[Stored items]
######

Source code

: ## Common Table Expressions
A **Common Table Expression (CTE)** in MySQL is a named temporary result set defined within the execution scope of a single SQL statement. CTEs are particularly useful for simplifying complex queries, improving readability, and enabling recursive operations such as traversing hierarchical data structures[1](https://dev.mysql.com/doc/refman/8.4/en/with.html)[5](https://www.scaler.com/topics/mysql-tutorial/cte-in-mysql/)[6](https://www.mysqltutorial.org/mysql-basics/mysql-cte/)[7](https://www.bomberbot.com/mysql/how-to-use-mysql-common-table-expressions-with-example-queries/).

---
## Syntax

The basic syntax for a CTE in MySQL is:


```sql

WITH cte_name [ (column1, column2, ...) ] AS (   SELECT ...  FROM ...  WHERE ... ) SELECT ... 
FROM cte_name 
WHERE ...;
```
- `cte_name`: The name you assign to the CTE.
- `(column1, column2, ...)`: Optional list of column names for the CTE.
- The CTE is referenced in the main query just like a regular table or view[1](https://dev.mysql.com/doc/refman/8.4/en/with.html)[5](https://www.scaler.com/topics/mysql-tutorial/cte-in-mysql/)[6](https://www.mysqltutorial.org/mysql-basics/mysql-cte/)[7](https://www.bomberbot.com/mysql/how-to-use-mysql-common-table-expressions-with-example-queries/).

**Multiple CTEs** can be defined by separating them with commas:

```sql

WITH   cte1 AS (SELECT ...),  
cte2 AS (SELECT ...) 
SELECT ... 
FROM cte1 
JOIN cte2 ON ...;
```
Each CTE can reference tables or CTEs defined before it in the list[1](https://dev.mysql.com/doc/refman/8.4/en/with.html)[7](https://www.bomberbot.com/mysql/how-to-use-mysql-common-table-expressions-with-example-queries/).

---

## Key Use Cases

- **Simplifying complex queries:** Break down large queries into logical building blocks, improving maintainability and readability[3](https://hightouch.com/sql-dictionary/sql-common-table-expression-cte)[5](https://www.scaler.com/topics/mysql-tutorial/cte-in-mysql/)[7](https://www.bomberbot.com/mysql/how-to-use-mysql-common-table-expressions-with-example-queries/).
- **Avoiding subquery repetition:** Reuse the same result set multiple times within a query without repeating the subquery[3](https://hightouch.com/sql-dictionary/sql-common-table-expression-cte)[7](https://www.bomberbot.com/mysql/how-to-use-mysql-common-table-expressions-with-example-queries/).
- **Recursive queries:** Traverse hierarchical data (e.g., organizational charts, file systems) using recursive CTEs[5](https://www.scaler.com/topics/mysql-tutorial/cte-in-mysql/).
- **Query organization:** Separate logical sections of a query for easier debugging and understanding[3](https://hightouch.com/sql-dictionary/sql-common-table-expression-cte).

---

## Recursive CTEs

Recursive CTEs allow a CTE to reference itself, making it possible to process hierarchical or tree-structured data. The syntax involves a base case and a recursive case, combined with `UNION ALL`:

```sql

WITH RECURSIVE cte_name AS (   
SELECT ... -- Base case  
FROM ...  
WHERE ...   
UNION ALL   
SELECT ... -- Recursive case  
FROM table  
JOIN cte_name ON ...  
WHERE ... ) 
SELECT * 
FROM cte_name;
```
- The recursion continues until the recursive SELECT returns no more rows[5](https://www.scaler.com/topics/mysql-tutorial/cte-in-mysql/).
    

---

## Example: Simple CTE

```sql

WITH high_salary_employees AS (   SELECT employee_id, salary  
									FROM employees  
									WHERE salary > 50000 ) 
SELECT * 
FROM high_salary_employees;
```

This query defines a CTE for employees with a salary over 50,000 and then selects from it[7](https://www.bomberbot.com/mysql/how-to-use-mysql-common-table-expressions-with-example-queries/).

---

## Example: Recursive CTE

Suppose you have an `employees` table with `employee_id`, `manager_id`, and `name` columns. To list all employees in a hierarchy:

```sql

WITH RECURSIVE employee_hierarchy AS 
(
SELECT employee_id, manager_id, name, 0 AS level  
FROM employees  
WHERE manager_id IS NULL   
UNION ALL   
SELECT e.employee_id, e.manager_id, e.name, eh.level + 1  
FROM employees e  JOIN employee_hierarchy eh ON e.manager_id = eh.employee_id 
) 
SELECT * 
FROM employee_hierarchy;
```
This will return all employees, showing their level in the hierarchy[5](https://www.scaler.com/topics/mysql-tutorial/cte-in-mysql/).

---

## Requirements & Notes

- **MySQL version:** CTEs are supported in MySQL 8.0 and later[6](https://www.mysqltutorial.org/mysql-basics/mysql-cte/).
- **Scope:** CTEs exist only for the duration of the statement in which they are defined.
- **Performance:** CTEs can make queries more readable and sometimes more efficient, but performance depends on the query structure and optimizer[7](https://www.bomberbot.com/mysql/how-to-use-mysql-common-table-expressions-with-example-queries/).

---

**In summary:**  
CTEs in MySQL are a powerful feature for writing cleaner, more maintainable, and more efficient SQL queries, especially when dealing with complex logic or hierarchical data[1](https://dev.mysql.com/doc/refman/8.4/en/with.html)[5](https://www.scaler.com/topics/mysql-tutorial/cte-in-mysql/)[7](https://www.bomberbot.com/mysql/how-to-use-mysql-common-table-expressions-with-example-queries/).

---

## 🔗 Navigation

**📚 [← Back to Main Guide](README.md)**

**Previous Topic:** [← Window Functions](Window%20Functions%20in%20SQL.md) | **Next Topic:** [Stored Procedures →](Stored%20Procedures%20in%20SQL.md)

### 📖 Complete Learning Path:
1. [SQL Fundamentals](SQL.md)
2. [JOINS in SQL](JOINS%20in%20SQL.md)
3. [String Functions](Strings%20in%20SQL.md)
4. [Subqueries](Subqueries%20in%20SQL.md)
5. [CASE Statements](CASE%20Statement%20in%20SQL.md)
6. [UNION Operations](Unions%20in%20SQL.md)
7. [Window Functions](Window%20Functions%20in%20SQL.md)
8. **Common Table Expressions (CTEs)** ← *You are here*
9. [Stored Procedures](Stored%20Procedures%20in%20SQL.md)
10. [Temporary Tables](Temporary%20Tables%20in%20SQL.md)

######

Exercise aim —
Whenever a line includes the word "Window", pull it out of the entries.

Output of the exercise —
**Previous Topic:** [← Window Functions](Window%20Functions%20in%20SQL.md) | **Next Topic:** [Stored Procedures →](Stored%20Procedures%20in%20SQL.md)
7. [Window Functions](Window%20Functions%20in%20SQL.md)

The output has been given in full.